Phylogenetic analysis of ZmPIP2;8

Alignment of sequences to ZmPIP2 proteins was performed using Megalign from lasergene 8.0 (DNASTAR). The phylogenetic trees were inferred using the Maximum Likelihood method based on the JTT matrix-based model. Initial tree(s) for the heuristic search were obtained automatically by applying Neighbor-Join and BioNJ algorithms to a matrix of pairwise distances estimated using a JTT model and then selecting the topology with superior log likelihood value. The tree is drawn to scale, with branch lengths measured in the number of substitutions per site. The analysis involved nine amino acid sequences. All positions containing gaps and missing data were eliminated. There were a total of 270 positions in the final data set. Evolutionary analyses were conducted in MEGA5.

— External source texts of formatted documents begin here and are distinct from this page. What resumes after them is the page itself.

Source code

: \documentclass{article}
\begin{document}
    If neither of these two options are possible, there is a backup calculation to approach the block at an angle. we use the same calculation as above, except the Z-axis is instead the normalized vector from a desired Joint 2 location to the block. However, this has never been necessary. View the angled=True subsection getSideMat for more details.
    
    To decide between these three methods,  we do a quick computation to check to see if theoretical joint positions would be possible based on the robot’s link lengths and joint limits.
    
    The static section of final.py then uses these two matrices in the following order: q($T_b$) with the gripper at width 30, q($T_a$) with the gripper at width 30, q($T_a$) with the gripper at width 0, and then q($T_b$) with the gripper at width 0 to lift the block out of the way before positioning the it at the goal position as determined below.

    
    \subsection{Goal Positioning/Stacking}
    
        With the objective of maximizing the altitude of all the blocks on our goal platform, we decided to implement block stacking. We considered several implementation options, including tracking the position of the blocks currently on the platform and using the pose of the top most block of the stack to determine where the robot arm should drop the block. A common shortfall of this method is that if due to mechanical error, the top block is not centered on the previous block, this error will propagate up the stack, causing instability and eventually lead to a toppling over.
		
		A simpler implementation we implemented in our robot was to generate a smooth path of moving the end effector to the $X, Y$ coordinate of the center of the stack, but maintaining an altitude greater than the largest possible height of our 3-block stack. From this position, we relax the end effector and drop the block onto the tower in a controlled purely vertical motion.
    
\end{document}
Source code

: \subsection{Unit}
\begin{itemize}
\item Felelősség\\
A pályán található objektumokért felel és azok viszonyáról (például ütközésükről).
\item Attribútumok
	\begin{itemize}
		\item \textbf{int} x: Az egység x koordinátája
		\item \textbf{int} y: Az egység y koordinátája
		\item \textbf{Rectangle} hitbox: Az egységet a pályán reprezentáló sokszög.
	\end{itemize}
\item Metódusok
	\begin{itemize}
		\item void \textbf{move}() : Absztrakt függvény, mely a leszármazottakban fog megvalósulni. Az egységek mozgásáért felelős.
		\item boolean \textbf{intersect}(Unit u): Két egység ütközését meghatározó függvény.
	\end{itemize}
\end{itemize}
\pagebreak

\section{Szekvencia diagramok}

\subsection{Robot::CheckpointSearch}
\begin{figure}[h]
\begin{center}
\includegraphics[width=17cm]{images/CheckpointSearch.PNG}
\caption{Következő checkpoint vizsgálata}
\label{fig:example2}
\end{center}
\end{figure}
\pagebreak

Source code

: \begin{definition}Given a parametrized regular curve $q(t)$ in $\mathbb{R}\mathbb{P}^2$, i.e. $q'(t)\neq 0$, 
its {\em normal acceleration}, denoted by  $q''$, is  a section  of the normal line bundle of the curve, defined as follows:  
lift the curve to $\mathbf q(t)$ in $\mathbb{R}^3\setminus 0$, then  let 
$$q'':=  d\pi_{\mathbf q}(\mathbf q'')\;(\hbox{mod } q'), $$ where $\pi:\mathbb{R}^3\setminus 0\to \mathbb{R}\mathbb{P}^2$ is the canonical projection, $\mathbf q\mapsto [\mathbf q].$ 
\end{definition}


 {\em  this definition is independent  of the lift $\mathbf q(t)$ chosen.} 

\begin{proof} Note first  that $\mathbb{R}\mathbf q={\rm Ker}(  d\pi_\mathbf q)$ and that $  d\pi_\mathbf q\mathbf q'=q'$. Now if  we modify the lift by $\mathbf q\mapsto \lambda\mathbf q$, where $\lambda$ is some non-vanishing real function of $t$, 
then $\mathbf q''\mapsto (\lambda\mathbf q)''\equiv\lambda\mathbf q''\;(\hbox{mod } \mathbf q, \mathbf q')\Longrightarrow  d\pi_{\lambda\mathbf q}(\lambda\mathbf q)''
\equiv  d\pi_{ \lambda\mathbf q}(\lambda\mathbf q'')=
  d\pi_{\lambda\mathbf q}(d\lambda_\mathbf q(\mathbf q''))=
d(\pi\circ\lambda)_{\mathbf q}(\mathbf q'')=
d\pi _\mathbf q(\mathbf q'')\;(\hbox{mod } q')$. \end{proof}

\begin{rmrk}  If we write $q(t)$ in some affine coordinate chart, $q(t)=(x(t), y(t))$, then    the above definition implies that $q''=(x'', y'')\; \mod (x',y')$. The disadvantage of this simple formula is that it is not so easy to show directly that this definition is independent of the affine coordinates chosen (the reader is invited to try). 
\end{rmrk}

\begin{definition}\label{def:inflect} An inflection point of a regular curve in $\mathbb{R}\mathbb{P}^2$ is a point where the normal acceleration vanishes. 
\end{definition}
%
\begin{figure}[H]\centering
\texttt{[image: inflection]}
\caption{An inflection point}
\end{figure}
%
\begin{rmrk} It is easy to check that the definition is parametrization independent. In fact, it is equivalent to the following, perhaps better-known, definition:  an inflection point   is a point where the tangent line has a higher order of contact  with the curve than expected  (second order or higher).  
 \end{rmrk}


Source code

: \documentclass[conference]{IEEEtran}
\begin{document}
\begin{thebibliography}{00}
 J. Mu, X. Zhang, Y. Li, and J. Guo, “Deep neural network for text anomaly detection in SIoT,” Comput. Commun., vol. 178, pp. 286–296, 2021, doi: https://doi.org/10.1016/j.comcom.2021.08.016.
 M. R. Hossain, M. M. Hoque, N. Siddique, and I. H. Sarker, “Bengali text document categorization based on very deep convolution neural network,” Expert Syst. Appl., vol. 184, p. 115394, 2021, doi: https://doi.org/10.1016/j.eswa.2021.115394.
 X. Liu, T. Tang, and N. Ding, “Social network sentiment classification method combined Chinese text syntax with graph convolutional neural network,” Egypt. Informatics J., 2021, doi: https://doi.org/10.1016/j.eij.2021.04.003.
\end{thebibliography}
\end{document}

Subcloning ZmTIP2;2 and ZmPIP2;8 and testing in Xenopus oocyte swelling assay

The full-length cDNA of gene ZmPIP 2;8 of Zea mays was sub-cloned from pGEM vector into the restriction site of SpeI of the expression vector pXT7 containing the T7 promoter and the 5′ and 3′ UTR of Xenopus laevis β-globin gene (provided by Dr Warren Gallin, University of Alberta). The full-length cDNA of gene ZmTIP2;2 of maize was sub-cloned into pXT7 at the restriction site of SpeI and EcoRI. The expression vector containing the target gene in the T7 orientation was determined by sequencing and was linearized at the site of NdeI located downstream of 3′UTR of Xenopus β-globin gene. The linearized vector was used as the template for in vitro synthesis of capped RNA by using T7 RNA polymerase (mMESSAGE mMACHINE T7 kit, Ambion). The cRNA of aquaporin JQ585595 in Laccaria bicolor strain UAMH8232 was used as the positive control and nuclease-free water as the negative control. In Xenopus oocyte swelling assay, 10 ng of cRNA or nuclease-free water was microinjected into each healthy oocyte at Stage V-VI after being treated with 2 mg/ml collagenase in modified Barth’s media for 2 h ([MBM] 88 mM NaCI, 1 mM KCI, 2.4 mM NaHC03, 10 mM Hepes-NaOH, 0.33 mM Ca[N03]2, 0.41 mM CaCI2, 0.82 mM MgSO, Gentamicin sulfate 0.05 g/l, Penicillin G 0.1g/l Na pyruvate 2.5mM, pH 7.5) followed by a hypertonic solution of 100 mM potassium phosphate, pH 6.5 as described previously,, using an automatic nanoliter injector (Nanoject II, Drummond Scientific). After incubation in 200 mosmol MBM in scintillation vials at 18°C for 48 h, the injected oocyte was transferred into MBM in one well of a four-well Petri dish to take the initial image by an Olympus microscopy camera connected to an Olympus compound light microscope under 4× objective lens using the image software QCapture Pro 6.0 (QImaging) and then was transferred into D = 0.2 hypotonic MBM (40 mosmol) in the adjacent well and immediately the serial images were captured every 10 sec interval for 3 min, in order to track the changes in oocyte volume due to water influx. The diameter and surface area of oocytes were analyzed using ImageJ (V.1.44o, http://imagej.nih.gov/ij/index.html). The initial transmembrane volume flux and osmotic water permeability co efficiency (Pf) were calculated based on Zhang and Verkman to represent the water permeability of the oocytes injected with cRNAs of each aquaporin gene. Statistic analysis was conducted using Origin 8.0 (OriginLab).